Best of John Kennedy Toole Scholarship (unnumbered): Pugh, Queer Carnivalesque

I started the "Best of" series after I had read almost all of the criticism then available on A Confederacy of Dunces (ca. 2012). I ranked the criticism by my own measure of its relative quality. However, especially with the publication of Theology and Geometry, there are now many studies that would be inserted into my "Best of" list and alter the ordering. So the "Best of" list should now go unnumbered. Perhaps it should have been unnumbered from the get-go.
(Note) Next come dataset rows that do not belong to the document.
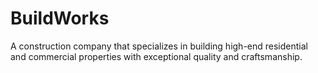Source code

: # BuildWorks
A construction company that specializes in building high-end residential and commercial properties with exceptional quality and craftsmanship.
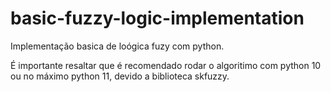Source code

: # basic-fuzzy-logic-implementation
Implementação basica de loógica fuzy com python.

É importante resaltar que é recomendado rodar o algoritimo com python 10 ou no máximo python 11, devido a biblioteca skfuzzy.
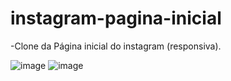 # instagram-pagina-inicial

-Clone da Página inicial do instagram (responsiva).

![image](https://user-images.githubusercontent.com/74571057/123530676-94edfb80-d6d3-11eb-9a85-3ff10d8bad14.png)
![image](https://user-images.githubusercontent.com/74571057/123530786-ae437780-d6d4-11eb-968f-1783a289dabb.png)
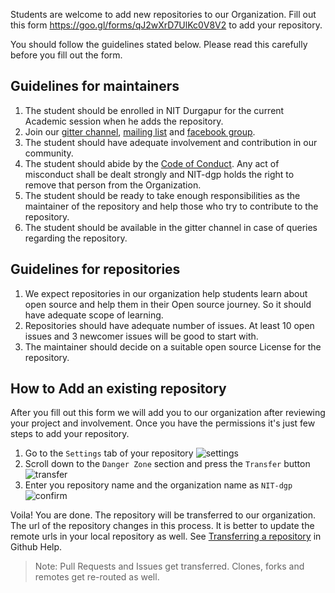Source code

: Students are welcome to add new repositories to our Organization. Fill out this form https://goo.gl/forms/qJ2wXrD7UlKc0V8V2 to add your repository. 

You should follow the guidelines stated below. Please read this carefully before you fill out the form.

## Guidelines for maintainers
1. The student should be enrolled in NIT Durgapur for the current Academic session when he adds the repository.
2. Join our [gitter channel](https://gitter.im/NIT-dgp/General), [mailing list](https://groups.google.com/forum/?hl=en#!forum/nitdopensource) and [facebook group](https://www.facebook.com/groups/NITDgpOS).
3. The student should have adequate involvement and contribution in our community.
4. The student should abide by the [Code of Conduct](https://github.com/NIT-dgp/Guidelines/blob/master/CODE_OF_CONDUCT.md). Any act of misconduct shall be dealt strongly and NIT-dgp holds the right to remove that person from the Organization.
5. The student should be ready to take enough responsibilities as the maintainer of the repository and help those who try to contribute to the repository.
6. The student should be available in the gitter channel in case of queries regarding the repository.

## Guidelines for repositories
1. We expect repositories in our organization help students learn about open source and help them in their Open source journey. So it should have adequate scope of learning.
2. Repositories should have adequate number of issues. At least 10 open issues and 3 newcomer issues will be good to start with.
3. The maintainer should decide on a suitable open source License for the repository.

## How to Add an existing repository
After you fill out this form we will add you to our organization after reviewing your project and involvement. Once you have the permissions it's just few steps to add your repository.

1. Go to the `Settings` tab of your repository
![settings](https://cloud.githubusercontent.com/assets/10486343/22163632/978dd1f4-df79-11e6-8413-25124024cfbc.png)
2. Scroll down to the `Danger Zone` section and press the `Transfer` button
![transfer](https://cloud.githubusercontent.com/assets/10486343/22163645/a19ad584-df79-11e6-9c90-5336a8dcb183.png)
3. Enter you repository name and the organization name as `NIT-dgp`
![confirm](https://cloud.githubusercontent.com/assets/10486343/22163648/a83d49b2-df79-11e6-94ed-b54be5fc6f88.png)

Voila! You are done. The repository will be transferred to  our organization. The url of the repository changes in this process. It is better to update the remote urls in your local repository as well. See [Transferring a repository](https://help.github.com/articles/about-repository-transfers/) in Github Help.
>Note: Pull Requests and Issues get transferred. Clones, forks and remotes
get re-routed as well.
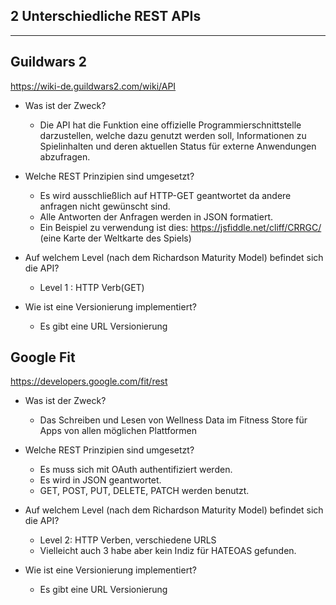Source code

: **2 Unterschiedliche REST APIs**
-----------------------------
---
Guildwars 2
--
https://wiki-de.guildwars2.com/wiki/API
* Was ist der Zweck?
    * Die API hat die Funktion eine offizielle Programmierschnittstelle darzustellen, welche dazu genutzt werden soll, Informationen zu Spielinhalten und deren aktuellen Status für externe Anwendungen abzufragen.


* Welche REST Prinzipien sind umgesetzt?
    * Es wird ausschließlich auf HTTP-GET geantwortet da andere anfragen nicht gewünscht sind.
    * Alle Antworten der Anfragen werden in JSON formatiert.
    * Ein Beispiel zu verwendung ist dies: https://jsfiddle.net/cliff/CRRGC/ (eine Karte der Weltkarte des Spiels)


* Auf welchem Level (nach dem Richardson Maturity Model) befindet sich die API?
    * Level 1 : HTTP Verb(GET)


* Wie ist eine Versionierung implementiert?
    * Es gibt eine URL Versionierung

Google Fit
---
https://developers.google.com/fit/rest
* Was ist der Zweck?
    * Das Schreiben und Lesen von Wellness Data im Fitness Store für Apps von allen möglichen Plattformen


* Welche REST Prinzipien sind umgesetzt?
    * Es muss sich mit OAuth authentifiziert werden.
    * Es wird in JSON geantwortet.
    * GET, POST, PUT, DELETE, PATCH werden benutzt.

* Auf welchem Level (nach dem Richardson Maturity Model) befindet sich die API?
    * Level 2: HTTP Verben, verschiedene URLS
    * Vielleicht auch 3 habe aber kein Indiz für HATEOAS gefunden.

* Wie ist eine Versionierung implementiert?
    * Es gibt eine URL Versionierung
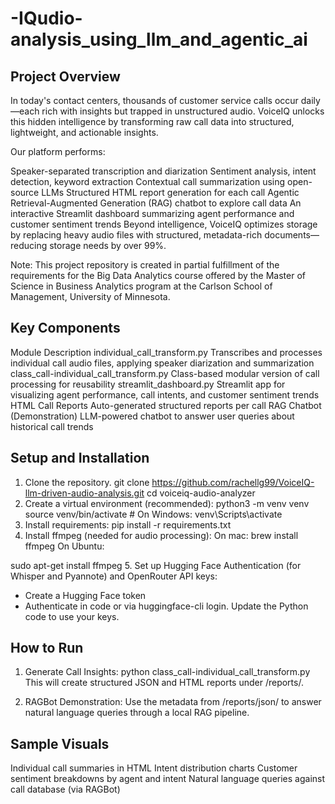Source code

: # -IQudio-analysis_using_llm_and_agentic_ai

## Project Overview
In today's contact centers, thousands of customer service calls occur daily—each rich with insights but trapped in unstructured audio.
VoiceIQ unlocks this hidden intelligence by transforming raw call data into structured, lightweight, and actionable insights.

Our platform performs:

Speaker-separated transcription and diarization
Sentiment analysis, intent detection, keyword extraction
Contextual call summarization using open-source LLMs
Structured HTML report generation for each call
Agentic Retrieval-Augmented Generation (RAG) chatbot to explore call data
An interactive Streamlit dashboard summarizing agent performance and customer sentiment trends
Beyond intelligence, VoiceIQ optimizes storage by replacing heavy audio files with structured, metadata-rich documents—reducing storage needs by over 99%.

Note:
This project repository is created in partial fulfillment of the requirements for the Big Data Analytics course offered by the Master of Science in Business Analytics program at the Carlson School of Management, University of Minnesota.

## Key Components
Module	Description
individual_call_transform.py	Transcribes and processes individual call audio files, applying speaker diarization and summarization
class_call-individual_call_transform.py	Class-based modular version of call processing for reusability
streamlit_dashboard.py	Streamlit app for visualizing agent performance, call intents, and customer sentiment trends
HTML Call Reports	Auto-generated structured reports per call
RAG Chatbot (Demonstration)	LLM-powered chatbot to answer user queries about historical call trends

## Setup and Installation
1. Clone the repository.
git clone https://github.com/rachellg99/VoiceIQ-llm-driven-audio-analysis.git
cd voiceiq-audio-analyzer
2. Create a virtual environment (recommended):
python3 -m venv venv
source venv/bin/activate  # On Windows: venv\Scripts\activate
3. Install requirements:
pip install -r requirements.txt
4. Install ffmpeg (needed for audio processing): On mac:
brew install ffmpeg
On Ubuntu:

sudo apt-get install ffmpeg
5. Set up Hugging Face Authentication (for Whisper and Pyannote) and OpenRouter API keys:
- Create a Hugging Face token
- Authenticate in code or via huggingface-cli login.
Update the Python code to use your keys.

## How to Run
1. Generate Call Insights:
python class_call-individual_call_transform.py
This will create structured JSON and HTML reports under /reports/.

3. RAGBot Demonstration: Use the metadata from /reports/json/ to answer natural language queries through a local RAG pipeline.

  ## Sample Visuals
Individual call summaries in HTML
Intent distribution charts
Customer sentiment breakdowns by agent and intent
Natural language queries against call database (via RAGBot)
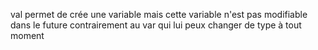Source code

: val permet de crée une variable mais cette variable n'est
pas modifiable dans le future contrairement au var qui lui peux changer de 
type à tout moment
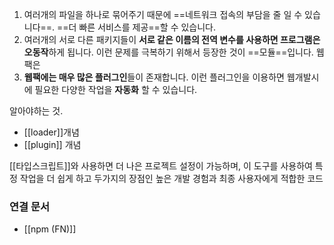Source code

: ---
---




1.  여러개의 파일을 하나로 묶어주기 때문에 ==네트워크 접속의 부담을 줄 일 수 있습니다==. ==더 빠른 서비스를 제공==할 수 있습니다. 
2.  여러개의 서로 다른 패키지들이 **서로 같은 이름의 전역 변수를 사용하면 프로그램은 오동작**하게 됩니다. 이런 문제를 극복하기 위해서 등장한 것이 ==모듈==입니다. 웹팩은 
3.  **웹팩에는 매우 많은 플러그인**들이 존재합니다. 이런 플러그인을 이용하면 웹개발시에 필요한 다양한 작업을 **자동화** 할 수 있습니다. 

알아야하는 것.
-   [[loader]]개념
-   [[plugin]] 개념

[[타입스크립트]]와 사용하면 더 나은 프로젝트 설정이 가능하며, 이 도구를 사용하여 특정 작업을 더 쉽게 하고 두가지의 장점인 높은 개발 경험과 최종 사용자에게 적합한 코드 


### 연결 문서
- [[npm (FN)]]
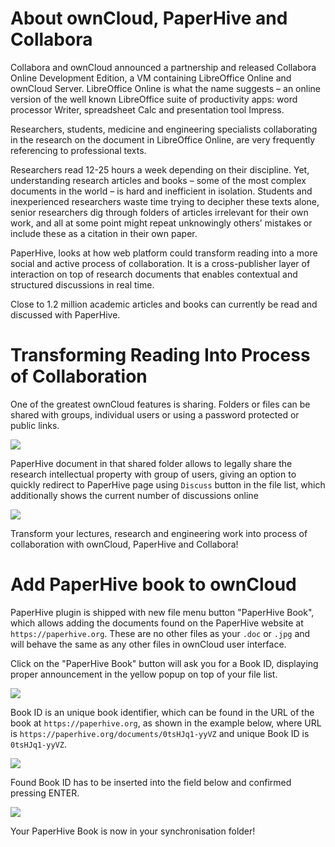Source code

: # About ownCloud, PaperHive and Collabora

Collabora and ownCloud announced a partnership and released Collabora Online Development Edition, a VM containing LibreOffice Online and ownCloud Server. LibreOffice Online is what the name suggests – an online version of the well known LibreOffice suite of productivity apps: word processor Writer, spreadsheet Calc and presentation tool Impress.

Researchers, students, medicine and engineering specialists collaborating in the research on the document in LibreOffice Online, are very frequently referencing to professional texts.

Researchers read 12-25 hours a week depending on their discipline. Yet, understanding research articles and books – some of the most complex documents in the world – is hard and inefficient in isolation. Students and inexperienced researchers waste time trying to decipher these texts alone, senior researchers dig through folders of articles irrelevant for their own work, and all at some point might repeat unknowingly others’ mistakes or include these as a citation in their own paper.

PaperHive, looks at how web platform could transform reading into a more social and active process of collaboration. It is a cross-publisher layer of interaction on top of research documents that enables contextual and structured discussions in real time.

Close to 1.2 million academic articles and books can currently be read and discussed with PaperHive.

# Transforming Reading Into Process of Collaboration

One of the greatest ownCloud features is sharing. Folders or files can be shared with groups, individual users or using a password protected or public links.

![](https://github.com/mrow4a/files_paperhive/blob/master/screenshots/sharing_documents_1.png)

PaperHive document in that shared folder allows to legally share the research intellectual property with group of users, giving an option to quickly redirect to PaperHive page using `Discuss` button in the file list, which additionally shows the current number of discussions online

![](https://github.com/mrow4a/files_paperhive/blob/master/screenshots/sharing_documents_2.png)

Transform your lectures, research and engineering work into process of collaboration with ownCloud, PaperHive and Collabora!

# Add PaperHive book to ownCloud

PaperHive plugin is shipped with new file menu button "PaperHive Book", which allows adding the documents found on the PaperHive website at `https://paperhive.org`. These are no other files as your `.doc` or `.jpg` and will behave the same as any other files in ownCloud user interface.

Click on the "PaperHive Book" button will ask you for a Book ID, displaying proper announcement in the yellow popup on top of your file list.

![](https://github.com/mrow4a/files_paperhive/blob/master/screenshots/add_new_book_1.png)

Book ID is an unique book identifier, which can be found in the URL of the book at `https://paperhive.org`, as shown in the example below, where URL is `https://paperhive.org/documents/0tsHJq1-yyVZ` and unique Book ID is `0tsHJq1-yyVZ`.

![](https://github.com/mrow4a/files_paperhive/blob/master/screenshots/add_new_book_2.png)

Found Book ID has to be inserted into the field below and confirmed pressing ENTER.

![](https://github.com/mrow4a/files_paperhive/blob/master/screenshots/add_new_book_3.png)

Your PaperHive Book is now in your synchronisation folder!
In February's blog post, I discussed the first half of the new collection of essays on Toole. I noted that the essay which got me to stretch my thinking the most was McIntyre's. In the second half, one essay I found especially interesting was Tison Pugh's study on Toole's queer carnivalesque (or is it his queering of the carnivalesque?). This is Pugh's third essay on the queer aspects of Confederacy (although the second is a revision of the first). All three are solid contributions to the field, and I recommend them. I would like to discuss Dr. Pugh's latest essay here.

Citation: Pugh, Tison. "John Kennedy Toole’s Queer Carnivalesque in A Confederacy of Dunces." In Theology and Geometry: Essays on John Kennedy Toole's A Confederacy of Dunces. Edited by Leslie Marsh (Lanham: Lexington Books, 2020), pp 105-122.

Annotation: I particularly like this essay in the collection, because Pugh opens by defending the theory of carnival put forward by Bakhtin. In my own essay, I discuss Bakhtin and argue that the theory of carnival put forward in James Frazer's Golden Bough is a better framework for interpreting Confederacy than is Bakhtin's theory. Pugh begins by assuming that Bakhtin's theory of carnival is the correct theory with which to study carnival. He then shows that Bakhtin's theory does not fit Confederacy. He argues that Toole "queered" carnival by portraying it in a way contrary to Bakhtin. So Toole transgressed the theory that carnival is transgressive. In this double negative way, Pugh perhaps unintentionally agrees with me that Confederacy does not fit Bakhtin's theory of carnival.

On a practical level one can see the effect of this implicit rejection: Pugh agrees that the end of the book holds up the theme of rebirth and renewal. He just skips over the fact that that theme supports Fraser's theory of carnival. Thanks Tison!